Cultural Heritage and the Future | Cornelius Holtorf, Anders Högberg

A obra Cultural Heritage and the Future, editada pelos arqueólogos Cornelius Holtorf e Anders Högberg, conta com a contribuição de 19 autores especializados em diversas áreas das Humanidades relacionadas ao estudo de patrimônio e tem como público-alvo profissionais, acadêmicos e estudantes dos campos de museologia e estudos patrimoniais, arqueologia, antropologia, arquitetura, estudos de conservação, sociologia, história e geografia. Embora esses campos estejam citados na primeira página do livro, o seu conteúdo vai além, podendo ser lido por qualquer pessoa que se interesse pela memória humana e o futuro dela: mesmo não tomando para si essa responsabilidade, o livro também pode ser lido como uma contribuição (muito relevante) aos estudos sobre o Antropoceno.

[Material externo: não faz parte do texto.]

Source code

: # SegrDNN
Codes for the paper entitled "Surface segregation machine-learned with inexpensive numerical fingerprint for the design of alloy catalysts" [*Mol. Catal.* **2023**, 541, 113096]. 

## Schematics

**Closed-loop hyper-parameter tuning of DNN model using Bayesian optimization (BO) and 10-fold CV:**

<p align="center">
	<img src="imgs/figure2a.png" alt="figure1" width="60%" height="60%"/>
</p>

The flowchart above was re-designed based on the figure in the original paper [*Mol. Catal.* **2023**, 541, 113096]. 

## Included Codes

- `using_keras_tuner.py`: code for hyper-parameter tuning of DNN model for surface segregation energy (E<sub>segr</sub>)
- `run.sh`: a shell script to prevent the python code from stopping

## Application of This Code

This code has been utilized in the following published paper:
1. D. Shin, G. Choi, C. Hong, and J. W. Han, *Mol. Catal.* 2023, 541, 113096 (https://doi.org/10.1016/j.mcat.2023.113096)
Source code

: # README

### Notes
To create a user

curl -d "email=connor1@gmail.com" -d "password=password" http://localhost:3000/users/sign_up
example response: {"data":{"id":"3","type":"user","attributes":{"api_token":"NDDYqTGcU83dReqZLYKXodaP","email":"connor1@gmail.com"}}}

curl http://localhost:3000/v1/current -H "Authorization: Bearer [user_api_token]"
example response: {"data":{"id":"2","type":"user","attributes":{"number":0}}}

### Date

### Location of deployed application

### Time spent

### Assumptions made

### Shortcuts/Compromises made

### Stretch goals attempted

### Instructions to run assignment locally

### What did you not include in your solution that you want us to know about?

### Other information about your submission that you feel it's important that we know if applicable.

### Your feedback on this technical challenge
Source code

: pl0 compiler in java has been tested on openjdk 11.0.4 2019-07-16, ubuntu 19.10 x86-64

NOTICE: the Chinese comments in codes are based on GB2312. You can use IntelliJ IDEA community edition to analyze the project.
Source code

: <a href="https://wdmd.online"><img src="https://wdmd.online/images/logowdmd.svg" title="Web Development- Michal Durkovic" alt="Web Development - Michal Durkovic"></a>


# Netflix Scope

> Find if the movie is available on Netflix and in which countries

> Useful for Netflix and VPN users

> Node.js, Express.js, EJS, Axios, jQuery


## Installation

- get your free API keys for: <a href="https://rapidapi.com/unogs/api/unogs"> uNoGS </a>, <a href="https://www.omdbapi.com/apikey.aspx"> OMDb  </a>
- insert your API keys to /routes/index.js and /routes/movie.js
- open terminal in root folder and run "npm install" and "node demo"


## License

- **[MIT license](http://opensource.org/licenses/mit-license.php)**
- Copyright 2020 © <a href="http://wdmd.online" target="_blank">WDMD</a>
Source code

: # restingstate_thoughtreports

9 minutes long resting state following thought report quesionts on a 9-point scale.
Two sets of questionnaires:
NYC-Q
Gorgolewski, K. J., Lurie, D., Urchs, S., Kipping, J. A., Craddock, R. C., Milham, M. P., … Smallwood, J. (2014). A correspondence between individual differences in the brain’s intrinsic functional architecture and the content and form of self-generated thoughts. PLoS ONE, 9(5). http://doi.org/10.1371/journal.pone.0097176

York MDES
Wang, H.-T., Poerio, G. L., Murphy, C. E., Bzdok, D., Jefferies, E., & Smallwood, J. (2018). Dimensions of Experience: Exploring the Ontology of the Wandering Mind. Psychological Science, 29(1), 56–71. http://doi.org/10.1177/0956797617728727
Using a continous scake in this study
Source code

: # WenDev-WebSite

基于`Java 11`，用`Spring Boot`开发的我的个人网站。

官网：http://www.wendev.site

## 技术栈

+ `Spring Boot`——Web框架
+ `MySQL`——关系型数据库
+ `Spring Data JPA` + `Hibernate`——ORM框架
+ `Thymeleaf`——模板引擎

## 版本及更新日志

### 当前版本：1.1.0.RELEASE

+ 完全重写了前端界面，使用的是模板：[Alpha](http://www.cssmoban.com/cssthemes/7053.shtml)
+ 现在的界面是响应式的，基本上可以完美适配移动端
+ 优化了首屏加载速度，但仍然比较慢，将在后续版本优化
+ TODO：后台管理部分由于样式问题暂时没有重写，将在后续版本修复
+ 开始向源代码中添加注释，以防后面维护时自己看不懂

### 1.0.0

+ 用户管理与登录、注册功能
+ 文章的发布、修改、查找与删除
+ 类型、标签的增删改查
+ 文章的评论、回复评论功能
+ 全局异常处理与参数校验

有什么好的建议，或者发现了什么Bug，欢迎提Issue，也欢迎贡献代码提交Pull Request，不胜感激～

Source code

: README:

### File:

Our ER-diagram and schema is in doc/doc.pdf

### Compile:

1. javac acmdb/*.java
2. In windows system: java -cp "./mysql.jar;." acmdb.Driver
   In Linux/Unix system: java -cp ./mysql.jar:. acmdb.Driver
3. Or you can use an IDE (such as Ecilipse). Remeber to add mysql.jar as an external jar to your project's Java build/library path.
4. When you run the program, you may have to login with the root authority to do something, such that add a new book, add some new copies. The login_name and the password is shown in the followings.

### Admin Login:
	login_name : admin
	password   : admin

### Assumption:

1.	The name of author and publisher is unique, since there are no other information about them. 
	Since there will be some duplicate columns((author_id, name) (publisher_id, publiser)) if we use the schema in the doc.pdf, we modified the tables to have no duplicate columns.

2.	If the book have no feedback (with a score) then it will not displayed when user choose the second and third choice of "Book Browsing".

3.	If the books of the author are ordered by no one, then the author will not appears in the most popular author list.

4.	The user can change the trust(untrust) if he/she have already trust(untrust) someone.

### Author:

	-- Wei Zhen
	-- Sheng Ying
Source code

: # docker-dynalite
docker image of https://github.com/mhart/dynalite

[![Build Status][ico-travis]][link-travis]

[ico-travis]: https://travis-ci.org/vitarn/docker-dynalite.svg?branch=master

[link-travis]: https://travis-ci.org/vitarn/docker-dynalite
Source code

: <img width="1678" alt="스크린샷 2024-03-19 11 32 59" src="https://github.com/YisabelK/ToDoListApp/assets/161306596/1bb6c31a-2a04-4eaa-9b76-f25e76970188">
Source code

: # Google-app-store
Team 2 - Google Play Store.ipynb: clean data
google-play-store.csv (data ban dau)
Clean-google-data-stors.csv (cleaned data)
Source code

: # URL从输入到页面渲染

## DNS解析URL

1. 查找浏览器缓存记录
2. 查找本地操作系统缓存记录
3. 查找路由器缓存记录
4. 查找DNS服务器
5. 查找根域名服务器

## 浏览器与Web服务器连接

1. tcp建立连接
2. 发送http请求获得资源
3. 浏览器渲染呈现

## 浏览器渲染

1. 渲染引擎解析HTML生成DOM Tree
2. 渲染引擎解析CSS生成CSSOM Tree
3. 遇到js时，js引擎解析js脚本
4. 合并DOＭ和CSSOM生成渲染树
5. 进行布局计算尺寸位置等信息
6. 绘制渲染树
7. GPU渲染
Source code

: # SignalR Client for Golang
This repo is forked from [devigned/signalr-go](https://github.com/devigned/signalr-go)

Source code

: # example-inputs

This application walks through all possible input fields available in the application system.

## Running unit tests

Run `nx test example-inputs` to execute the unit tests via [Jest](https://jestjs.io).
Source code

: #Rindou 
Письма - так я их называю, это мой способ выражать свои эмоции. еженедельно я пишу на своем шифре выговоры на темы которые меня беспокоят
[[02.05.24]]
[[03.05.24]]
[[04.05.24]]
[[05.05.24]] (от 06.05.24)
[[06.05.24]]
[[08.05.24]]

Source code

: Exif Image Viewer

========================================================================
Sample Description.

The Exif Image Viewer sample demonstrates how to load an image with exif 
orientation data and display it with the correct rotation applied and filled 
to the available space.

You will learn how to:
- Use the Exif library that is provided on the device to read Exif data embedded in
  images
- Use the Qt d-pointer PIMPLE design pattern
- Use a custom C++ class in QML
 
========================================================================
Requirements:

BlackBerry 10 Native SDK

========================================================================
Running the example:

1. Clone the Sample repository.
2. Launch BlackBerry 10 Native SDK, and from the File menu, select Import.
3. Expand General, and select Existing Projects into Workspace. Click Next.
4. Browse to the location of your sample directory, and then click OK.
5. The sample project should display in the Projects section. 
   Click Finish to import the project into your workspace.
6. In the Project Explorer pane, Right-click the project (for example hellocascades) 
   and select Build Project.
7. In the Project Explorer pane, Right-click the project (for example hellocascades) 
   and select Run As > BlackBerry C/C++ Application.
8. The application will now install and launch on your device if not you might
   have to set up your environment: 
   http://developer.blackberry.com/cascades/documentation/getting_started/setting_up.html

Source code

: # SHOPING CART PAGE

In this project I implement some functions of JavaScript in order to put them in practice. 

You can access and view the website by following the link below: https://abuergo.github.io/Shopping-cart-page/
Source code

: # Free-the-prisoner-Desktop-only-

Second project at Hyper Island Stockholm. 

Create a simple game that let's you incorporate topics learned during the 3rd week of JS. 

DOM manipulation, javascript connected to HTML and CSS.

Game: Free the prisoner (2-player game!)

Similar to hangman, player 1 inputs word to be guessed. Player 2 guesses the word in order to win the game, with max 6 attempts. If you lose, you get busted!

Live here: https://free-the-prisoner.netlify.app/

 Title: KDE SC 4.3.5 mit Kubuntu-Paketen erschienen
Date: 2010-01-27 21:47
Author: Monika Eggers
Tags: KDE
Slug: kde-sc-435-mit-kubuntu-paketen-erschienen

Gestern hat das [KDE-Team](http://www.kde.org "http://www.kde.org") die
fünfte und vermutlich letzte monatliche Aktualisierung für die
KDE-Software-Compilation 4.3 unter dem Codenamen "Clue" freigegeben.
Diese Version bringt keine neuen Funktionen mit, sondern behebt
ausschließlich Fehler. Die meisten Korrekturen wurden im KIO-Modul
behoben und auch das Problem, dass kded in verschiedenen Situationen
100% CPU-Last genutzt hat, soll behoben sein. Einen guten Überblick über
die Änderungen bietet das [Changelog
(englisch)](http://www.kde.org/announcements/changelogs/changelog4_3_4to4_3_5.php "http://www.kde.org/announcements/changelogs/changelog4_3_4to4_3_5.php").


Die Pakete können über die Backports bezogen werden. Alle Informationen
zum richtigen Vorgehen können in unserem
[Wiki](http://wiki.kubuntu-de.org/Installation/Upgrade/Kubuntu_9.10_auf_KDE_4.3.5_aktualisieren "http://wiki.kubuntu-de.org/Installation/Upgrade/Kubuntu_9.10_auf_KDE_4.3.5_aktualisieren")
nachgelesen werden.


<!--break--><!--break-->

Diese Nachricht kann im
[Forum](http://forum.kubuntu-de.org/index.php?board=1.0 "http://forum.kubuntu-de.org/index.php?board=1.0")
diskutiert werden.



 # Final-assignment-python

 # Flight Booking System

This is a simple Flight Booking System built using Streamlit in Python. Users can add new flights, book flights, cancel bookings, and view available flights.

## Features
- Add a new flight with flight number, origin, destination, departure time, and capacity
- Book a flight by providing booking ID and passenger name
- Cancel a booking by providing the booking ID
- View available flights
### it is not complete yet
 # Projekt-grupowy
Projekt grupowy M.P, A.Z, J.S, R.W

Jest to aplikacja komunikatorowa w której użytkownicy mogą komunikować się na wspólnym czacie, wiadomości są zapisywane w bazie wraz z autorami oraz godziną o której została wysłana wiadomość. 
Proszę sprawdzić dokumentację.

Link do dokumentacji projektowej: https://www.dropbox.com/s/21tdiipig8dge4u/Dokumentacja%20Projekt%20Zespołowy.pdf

O livro é dividido em quatro seções, todas elas subdivididas em capítulos de leitura rápida, variando entre dez e 20 páginas, sobre temas referentes ao estudo do patrimônio e, principalmente, como podemos nos desvencilhar do senso comum de que “devemos preservar o patrimônio para as gerações futuras” sem pensarmos no que, de fato, esse futuro significa. Desse modo, todos os capítulos, embora cada qual lidando com um assunto próprio, acabam por convergir com esse tema central sobre a preocupação de porquê e como iremos transmitir para o futuro aquilo que no presente achamos valioso o bastante para ser preservado e patrimoniado.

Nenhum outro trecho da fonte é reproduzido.